Provided records:
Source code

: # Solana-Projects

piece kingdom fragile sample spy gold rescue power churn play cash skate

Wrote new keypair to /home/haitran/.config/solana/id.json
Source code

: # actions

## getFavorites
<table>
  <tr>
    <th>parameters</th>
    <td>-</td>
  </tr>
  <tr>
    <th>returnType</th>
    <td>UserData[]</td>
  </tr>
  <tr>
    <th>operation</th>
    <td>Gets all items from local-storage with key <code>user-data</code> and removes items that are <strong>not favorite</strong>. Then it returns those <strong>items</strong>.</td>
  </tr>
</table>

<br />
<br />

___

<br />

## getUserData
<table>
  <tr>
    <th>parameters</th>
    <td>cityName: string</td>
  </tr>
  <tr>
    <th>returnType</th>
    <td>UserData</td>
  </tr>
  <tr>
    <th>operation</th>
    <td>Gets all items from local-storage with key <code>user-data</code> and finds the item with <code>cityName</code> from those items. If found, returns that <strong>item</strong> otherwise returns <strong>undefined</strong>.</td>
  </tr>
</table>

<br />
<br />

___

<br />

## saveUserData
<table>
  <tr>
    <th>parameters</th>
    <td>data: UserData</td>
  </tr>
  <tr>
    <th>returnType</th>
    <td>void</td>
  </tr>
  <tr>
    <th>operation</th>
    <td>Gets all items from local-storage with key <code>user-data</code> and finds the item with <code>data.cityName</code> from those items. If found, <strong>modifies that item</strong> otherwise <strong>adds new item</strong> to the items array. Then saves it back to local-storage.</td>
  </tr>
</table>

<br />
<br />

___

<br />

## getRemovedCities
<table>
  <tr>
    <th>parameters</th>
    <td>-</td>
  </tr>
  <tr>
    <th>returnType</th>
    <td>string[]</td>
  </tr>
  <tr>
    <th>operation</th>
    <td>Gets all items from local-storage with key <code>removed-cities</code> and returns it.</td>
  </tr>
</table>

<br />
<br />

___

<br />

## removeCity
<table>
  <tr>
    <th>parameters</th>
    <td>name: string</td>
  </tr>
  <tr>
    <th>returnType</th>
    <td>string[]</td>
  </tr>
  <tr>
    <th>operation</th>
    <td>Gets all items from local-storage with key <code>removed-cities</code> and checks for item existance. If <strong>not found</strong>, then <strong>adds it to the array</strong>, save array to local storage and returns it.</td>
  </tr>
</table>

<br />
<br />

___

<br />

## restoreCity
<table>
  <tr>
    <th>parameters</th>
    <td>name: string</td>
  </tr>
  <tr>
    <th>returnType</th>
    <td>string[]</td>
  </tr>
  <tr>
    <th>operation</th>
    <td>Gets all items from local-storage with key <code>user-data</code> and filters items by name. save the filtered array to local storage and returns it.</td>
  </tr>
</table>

Problem:
Each line in the listing above that contains "those" should be copied.

Answer to this task:
    <td>Gets all items from local-storage with key <code>user-data</code> and removes items that are <strong>not favorite</strong>. Then it returns those <strong>items</strong>.</td>
    <td>Gets all items from local-storage with key <code>user-data</code> and finds the item with <code>cityName</code> from those items. If found, returns that <strong>item</strong> otherwise returns <strong>undefined</strong>.</td>
    <td>Gets all items from local-storage with key <code>user-data</code> and finds the item with <code>data.cityName</code> from those items. If found, <strong>modifies that item</strong> otherwise <strong>adds new item</strong> to the items array. Then saves it back to local-storage.</td>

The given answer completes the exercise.